### AIM OF THE TASK
Go through the entries below line by line and count those containing "will"; the answer is that count alone.

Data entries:
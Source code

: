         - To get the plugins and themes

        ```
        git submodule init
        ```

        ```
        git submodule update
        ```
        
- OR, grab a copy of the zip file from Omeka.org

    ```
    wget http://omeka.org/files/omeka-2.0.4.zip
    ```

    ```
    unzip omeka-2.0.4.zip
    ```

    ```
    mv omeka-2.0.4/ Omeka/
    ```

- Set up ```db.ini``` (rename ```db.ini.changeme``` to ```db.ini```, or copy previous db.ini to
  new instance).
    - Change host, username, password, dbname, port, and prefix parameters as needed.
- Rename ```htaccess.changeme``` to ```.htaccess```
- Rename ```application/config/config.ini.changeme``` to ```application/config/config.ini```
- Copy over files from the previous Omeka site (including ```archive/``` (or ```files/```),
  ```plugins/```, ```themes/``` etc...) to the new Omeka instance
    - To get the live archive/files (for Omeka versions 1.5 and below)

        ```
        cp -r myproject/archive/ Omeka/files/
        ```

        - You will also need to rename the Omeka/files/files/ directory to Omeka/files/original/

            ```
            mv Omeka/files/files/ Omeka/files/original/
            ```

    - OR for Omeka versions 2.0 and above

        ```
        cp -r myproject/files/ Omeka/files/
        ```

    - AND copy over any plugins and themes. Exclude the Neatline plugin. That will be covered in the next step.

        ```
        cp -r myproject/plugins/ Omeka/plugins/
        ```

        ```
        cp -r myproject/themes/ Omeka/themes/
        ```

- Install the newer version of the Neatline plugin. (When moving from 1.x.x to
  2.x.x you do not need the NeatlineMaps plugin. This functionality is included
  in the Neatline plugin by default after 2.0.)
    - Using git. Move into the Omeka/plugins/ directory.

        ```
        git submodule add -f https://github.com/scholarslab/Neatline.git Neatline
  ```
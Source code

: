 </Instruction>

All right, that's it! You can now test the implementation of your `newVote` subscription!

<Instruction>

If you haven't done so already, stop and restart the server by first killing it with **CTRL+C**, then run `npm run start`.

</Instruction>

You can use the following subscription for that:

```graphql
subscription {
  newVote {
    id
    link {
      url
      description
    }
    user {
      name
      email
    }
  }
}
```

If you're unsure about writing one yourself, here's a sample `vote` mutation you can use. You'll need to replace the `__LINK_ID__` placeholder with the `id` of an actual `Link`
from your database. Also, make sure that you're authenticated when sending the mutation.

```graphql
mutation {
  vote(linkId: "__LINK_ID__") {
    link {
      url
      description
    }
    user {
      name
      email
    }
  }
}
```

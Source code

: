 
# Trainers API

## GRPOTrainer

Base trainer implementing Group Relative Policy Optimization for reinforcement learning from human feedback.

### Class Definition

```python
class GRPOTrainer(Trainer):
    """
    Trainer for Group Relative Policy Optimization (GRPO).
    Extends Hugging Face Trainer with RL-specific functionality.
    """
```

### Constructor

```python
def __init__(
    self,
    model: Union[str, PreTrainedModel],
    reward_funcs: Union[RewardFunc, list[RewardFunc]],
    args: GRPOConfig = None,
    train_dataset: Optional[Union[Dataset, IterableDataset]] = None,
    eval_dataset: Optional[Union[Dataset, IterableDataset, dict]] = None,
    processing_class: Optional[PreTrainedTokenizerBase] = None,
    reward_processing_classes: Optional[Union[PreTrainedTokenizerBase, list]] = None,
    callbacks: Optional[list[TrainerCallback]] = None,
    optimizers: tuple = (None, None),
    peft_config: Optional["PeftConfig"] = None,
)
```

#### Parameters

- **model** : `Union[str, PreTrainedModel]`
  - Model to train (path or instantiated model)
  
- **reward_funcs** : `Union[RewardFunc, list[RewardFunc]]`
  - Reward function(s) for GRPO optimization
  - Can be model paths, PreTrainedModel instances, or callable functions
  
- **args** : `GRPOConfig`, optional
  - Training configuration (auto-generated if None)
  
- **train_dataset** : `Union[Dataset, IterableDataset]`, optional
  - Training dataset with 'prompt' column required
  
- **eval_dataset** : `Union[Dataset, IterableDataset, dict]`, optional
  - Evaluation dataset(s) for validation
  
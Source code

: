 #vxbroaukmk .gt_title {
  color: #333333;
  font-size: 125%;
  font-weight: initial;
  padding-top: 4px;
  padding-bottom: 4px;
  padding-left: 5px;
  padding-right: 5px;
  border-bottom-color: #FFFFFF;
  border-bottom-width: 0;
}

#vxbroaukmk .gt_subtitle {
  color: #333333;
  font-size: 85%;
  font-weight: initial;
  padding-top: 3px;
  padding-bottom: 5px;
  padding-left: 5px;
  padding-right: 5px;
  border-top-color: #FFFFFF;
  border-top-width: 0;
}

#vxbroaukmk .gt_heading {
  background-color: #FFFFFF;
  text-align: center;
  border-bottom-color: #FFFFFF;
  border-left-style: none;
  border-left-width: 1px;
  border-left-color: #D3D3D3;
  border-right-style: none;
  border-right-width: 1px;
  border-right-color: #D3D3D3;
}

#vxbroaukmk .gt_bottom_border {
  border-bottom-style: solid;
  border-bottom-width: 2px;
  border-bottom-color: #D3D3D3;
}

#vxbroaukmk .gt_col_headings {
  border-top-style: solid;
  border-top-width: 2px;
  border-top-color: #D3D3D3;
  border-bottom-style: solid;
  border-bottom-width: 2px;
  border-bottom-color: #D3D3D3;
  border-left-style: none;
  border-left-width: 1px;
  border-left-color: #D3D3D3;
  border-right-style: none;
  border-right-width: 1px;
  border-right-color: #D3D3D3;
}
---
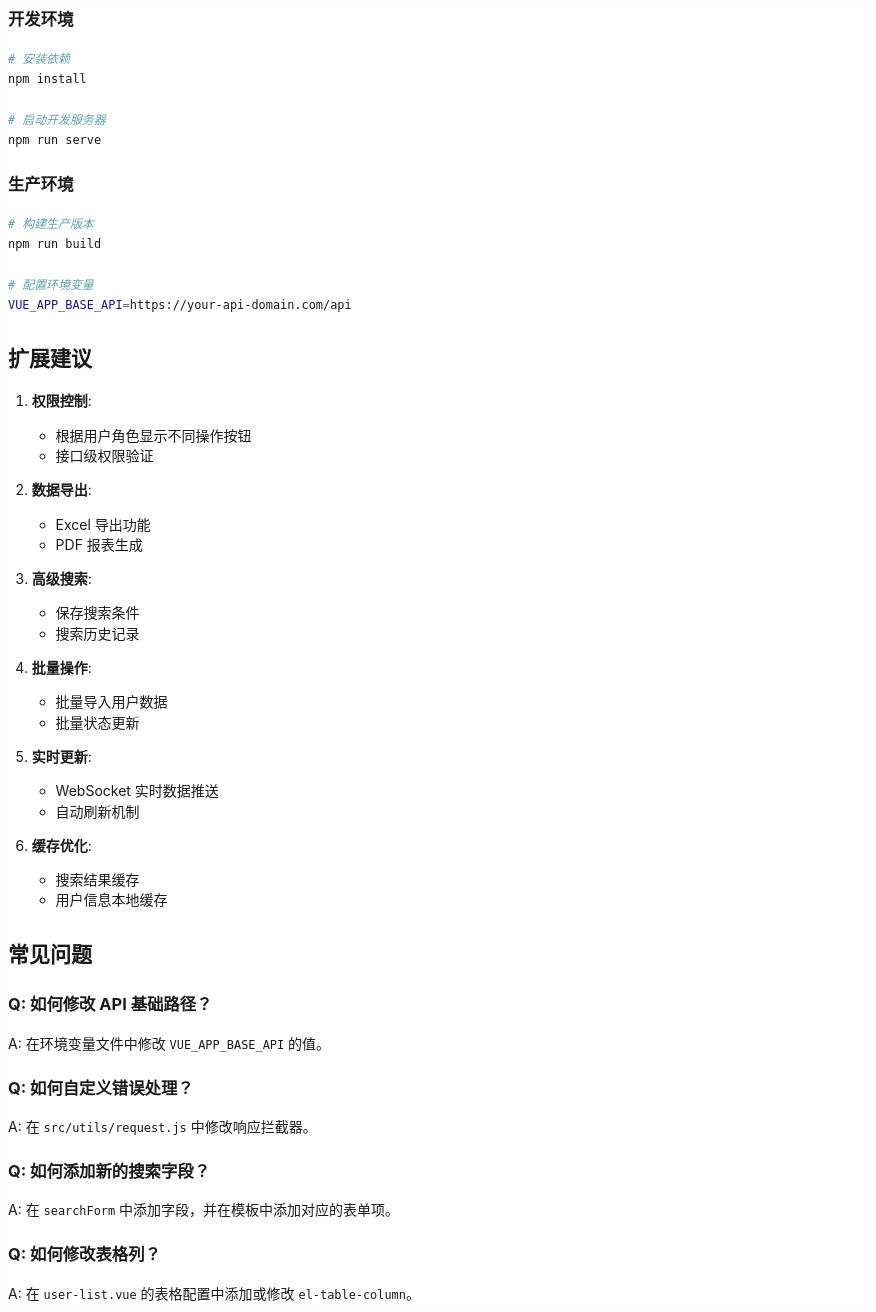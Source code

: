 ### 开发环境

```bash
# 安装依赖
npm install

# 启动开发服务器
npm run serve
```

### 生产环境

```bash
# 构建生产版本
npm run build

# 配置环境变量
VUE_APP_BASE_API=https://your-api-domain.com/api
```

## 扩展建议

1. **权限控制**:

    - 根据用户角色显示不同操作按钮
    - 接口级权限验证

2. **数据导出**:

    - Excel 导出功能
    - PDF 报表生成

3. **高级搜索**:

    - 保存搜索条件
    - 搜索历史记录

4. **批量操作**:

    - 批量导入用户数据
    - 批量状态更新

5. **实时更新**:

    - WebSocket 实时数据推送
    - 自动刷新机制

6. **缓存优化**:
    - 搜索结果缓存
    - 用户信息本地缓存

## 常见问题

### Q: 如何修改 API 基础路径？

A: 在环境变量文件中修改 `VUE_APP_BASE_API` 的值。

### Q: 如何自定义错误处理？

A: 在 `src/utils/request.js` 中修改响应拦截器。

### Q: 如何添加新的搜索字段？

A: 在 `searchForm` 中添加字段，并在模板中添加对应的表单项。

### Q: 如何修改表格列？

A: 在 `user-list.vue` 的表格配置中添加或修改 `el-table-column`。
--
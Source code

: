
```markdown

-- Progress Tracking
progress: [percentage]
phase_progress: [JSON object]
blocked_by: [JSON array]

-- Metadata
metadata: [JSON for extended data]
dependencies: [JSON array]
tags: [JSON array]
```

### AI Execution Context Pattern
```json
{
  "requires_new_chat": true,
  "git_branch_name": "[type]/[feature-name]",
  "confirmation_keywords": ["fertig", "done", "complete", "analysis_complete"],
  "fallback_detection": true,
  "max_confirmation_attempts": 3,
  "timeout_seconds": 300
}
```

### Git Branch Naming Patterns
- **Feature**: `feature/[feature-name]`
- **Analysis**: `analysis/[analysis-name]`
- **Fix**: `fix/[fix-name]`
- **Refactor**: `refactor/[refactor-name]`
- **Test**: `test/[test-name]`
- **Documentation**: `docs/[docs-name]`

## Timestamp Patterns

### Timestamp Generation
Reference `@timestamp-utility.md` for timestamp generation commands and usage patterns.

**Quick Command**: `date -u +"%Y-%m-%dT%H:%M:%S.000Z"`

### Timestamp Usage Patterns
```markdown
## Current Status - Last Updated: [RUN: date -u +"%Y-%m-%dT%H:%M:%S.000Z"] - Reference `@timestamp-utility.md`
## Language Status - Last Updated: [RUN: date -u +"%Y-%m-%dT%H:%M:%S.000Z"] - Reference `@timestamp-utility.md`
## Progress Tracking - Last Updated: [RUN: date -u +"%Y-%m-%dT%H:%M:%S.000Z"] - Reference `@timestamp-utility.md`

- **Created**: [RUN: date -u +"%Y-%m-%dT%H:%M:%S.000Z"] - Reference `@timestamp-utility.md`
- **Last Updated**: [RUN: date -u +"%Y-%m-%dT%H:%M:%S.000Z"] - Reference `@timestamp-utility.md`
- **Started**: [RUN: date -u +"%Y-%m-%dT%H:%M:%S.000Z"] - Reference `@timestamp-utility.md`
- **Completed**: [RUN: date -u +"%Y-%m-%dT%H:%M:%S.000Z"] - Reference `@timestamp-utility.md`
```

### ANSWER SPACE
2